New York University, New York NY

Investigators

Abstract

The goal of the proposed research is to develop faster and more accurate algorithms for computing approximate solutions to a broad class of equations that model physical phenomena such as heat transport, deformation of elastic bodies, scattering of electromagnetic waves, and many others. The task of solving such equations is frequently the most time consuming part of computational simulations, and is the part that determines which problems can be modeled computationally, and which cannot. Dealing with complicated shapes (e.g. scattering from complex geometry or flow through channels of complicated shape) adds difficulty to the computational task. Technically speaking, most existing large-scale numerical algorithms for solving partial differential and integral equations on complex geometries are based on so called "iterative methods" which construct a sequence of approximate solutions that gradually approach the exact solution.
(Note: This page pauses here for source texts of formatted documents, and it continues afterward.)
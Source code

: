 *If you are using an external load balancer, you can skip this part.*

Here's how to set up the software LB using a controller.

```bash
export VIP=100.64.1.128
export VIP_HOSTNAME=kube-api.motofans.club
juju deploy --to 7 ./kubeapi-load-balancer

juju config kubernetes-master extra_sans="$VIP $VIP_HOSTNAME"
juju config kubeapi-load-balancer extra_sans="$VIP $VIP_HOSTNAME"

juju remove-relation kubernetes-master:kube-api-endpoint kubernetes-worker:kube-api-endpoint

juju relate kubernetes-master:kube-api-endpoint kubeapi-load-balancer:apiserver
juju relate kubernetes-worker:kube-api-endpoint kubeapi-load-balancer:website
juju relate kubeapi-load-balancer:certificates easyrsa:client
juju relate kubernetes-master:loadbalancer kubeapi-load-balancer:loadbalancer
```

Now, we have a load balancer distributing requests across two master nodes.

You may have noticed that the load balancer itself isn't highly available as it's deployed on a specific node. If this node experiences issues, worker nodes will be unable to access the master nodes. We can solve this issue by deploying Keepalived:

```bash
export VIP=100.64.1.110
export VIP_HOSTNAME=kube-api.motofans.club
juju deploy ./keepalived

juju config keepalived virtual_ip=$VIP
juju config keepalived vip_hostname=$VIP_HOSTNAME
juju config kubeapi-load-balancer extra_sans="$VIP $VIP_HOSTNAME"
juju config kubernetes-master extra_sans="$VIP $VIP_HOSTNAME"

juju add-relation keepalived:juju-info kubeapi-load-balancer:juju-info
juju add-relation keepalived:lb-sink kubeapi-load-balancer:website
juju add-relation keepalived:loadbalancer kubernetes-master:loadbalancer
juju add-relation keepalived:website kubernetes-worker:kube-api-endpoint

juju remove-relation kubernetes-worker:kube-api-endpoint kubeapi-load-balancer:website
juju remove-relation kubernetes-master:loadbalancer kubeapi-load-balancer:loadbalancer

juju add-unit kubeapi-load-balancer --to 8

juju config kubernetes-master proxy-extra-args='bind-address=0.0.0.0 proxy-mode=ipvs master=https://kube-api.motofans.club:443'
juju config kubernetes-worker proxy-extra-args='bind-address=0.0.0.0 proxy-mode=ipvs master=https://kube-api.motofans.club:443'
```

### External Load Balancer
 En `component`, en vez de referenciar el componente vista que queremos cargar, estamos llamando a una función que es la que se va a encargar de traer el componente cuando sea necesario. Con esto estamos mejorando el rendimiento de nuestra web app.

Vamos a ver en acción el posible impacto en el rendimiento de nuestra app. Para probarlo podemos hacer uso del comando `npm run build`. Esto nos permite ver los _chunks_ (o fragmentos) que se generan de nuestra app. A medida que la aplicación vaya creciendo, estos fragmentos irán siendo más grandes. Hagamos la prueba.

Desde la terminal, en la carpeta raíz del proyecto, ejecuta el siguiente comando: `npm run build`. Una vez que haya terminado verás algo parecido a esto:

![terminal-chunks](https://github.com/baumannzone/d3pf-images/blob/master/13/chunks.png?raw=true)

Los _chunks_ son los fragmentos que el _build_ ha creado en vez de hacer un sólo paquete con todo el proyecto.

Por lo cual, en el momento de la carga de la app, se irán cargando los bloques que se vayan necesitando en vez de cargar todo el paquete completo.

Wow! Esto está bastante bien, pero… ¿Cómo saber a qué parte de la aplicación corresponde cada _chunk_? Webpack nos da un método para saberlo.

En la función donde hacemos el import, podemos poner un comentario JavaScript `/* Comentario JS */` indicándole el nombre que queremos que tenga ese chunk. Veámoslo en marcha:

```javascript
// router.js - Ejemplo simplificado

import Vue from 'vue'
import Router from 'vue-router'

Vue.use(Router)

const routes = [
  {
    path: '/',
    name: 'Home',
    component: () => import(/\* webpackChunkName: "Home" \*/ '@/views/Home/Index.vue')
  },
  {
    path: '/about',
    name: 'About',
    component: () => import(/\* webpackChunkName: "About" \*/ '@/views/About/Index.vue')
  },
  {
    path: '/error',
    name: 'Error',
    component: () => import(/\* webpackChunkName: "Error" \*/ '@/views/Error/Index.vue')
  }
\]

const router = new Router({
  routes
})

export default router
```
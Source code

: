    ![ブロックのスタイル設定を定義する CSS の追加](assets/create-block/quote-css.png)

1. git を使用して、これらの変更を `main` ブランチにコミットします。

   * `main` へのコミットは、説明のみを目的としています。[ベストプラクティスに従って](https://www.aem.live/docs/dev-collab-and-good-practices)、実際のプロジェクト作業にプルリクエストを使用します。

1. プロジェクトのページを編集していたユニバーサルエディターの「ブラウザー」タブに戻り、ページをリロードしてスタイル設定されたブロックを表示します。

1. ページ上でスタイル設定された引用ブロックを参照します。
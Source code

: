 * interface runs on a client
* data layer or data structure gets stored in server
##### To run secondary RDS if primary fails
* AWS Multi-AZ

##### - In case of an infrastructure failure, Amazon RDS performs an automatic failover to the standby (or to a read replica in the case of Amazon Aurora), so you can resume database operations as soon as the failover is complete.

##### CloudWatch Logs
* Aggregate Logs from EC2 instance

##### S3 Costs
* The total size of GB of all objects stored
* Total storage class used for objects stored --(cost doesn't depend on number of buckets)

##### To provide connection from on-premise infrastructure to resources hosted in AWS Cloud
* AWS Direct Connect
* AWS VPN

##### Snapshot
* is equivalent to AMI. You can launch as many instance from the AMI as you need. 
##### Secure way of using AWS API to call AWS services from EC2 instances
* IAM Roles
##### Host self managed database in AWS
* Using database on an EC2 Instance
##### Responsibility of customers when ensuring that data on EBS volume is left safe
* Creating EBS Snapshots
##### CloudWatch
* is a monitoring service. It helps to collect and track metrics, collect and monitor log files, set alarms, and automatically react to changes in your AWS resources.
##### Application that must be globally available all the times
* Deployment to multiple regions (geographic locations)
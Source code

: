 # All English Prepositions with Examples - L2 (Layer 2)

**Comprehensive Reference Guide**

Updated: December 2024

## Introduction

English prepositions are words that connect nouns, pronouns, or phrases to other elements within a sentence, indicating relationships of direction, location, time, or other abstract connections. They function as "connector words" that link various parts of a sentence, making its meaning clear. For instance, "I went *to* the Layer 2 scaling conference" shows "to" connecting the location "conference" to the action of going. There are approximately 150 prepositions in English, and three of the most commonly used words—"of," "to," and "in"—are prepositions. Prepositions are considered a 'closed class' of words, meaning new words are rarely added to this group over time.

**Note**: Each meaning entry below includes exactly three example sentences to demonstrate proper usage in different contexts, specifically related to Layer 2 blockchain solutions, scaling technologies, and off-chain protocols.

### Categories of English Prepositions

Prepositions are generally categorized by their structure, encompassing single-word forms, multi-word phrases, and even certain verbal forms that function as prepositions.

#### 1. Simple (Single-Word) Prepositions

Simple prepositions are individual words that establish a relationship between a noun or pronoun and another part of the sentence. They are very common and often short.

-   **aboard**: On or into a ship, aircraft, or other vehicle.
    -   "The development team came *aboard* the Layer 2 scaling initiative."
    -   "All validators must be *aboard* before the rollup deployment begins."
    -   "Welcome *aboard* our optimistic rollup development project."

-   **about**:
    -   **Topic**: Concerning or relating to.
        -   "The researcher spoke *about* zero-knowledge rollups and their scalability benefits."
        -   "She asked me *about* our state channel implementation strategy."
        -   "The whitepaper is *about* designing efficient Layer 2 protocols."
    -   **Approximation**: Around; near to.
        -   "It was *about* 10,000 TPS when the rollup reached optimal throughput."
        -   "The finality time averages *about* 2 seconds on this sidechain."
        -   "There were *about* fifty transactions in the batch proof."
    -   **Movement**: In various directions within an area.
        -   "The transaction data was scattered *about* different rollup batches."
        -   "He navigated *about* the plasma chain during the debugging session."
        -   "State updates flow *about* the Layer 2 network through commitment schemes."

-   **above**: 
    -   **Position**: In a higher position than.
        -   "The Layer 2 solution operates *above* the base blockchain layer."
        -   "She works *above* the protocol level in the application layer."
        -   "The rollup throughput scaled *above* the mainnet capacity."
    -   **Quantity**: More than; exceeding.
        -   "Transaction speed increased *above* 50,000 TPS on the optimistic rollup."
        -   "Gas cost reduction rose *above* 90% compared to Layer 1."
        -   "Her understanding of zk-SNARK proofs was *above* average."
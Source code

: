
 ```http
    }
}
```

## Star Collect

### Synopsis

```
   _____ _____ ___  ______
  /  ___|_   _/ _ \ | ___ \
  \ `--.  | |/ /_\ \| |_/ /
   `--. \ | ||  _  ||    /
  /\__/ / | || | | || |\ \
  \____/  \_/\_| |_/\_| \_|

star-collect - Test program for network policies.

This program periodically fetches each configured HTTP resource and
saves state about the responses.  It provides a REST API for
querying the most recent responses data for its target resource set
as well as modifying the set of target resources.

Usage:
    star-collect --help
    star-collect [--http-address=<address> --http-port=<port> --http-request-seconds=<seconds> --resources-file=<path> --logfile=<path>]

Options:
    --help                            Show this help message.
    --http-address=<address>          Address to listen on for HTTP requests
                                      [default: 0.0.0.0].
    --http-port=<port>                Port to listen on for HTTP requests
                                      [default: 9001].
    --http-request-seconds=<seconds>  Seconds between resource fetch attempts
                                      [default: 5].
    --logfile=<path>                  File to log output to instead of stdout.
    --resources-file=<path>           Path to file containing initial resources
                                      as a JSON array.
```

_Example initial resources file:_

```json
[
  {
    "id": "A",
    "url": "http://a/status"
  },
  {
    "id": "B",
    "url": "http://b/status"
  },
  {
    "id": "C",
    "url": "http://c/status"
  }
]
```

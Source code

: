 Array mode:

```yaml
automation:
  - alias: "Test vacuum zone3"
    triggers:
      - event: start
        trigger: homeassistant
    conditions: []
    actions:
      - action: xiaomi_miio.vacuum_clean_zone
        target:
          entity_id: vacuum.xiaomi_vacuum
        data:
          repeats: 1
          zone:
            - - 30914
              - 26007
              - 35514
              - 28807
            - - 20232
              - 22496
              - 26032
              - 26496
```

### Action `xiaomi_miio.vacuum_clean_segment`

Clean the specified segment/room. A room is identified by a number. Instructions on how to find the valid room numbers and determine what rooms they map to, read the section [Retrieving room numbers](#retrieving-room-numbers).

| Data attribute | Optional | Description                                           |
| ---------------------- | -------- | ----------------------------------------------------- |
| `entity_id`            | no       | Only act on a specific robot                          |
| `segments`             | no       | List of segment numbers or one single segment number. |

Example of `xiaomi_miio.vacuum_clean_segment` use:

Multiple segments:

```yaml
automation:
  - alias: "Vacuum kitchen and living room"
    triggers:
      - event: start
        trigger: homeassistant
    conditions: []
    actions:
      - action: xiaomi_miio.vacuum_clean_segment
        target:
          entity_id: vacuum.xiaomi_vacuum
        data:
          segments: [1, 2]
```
The proposed research seeks to develop "direct methods" for solving equations. A "direct method" computes the unknown data from the given data in one shot. When available, direct methods are often preferred to iterative ones since they are more robust, and can be used in a "black-box" way. As a result these are more suitable for incorporation in general purpose software, and in many cases work for important problems that cannot be solved with existing iterative methods. The reason that they are today typically not used is that existing direct methods for many problems are often prohibitively expensive. However, recent results by the PIs and other researchers have proven that it is possible to construct direct methods that are competitive in terms of speed with the very fastest existing iterative solvers. The new algorithms will be applied to the simulation of fluid flows and biomolecular simulations, and their performance will be demonstrated by the execution of simulations on complex geometries.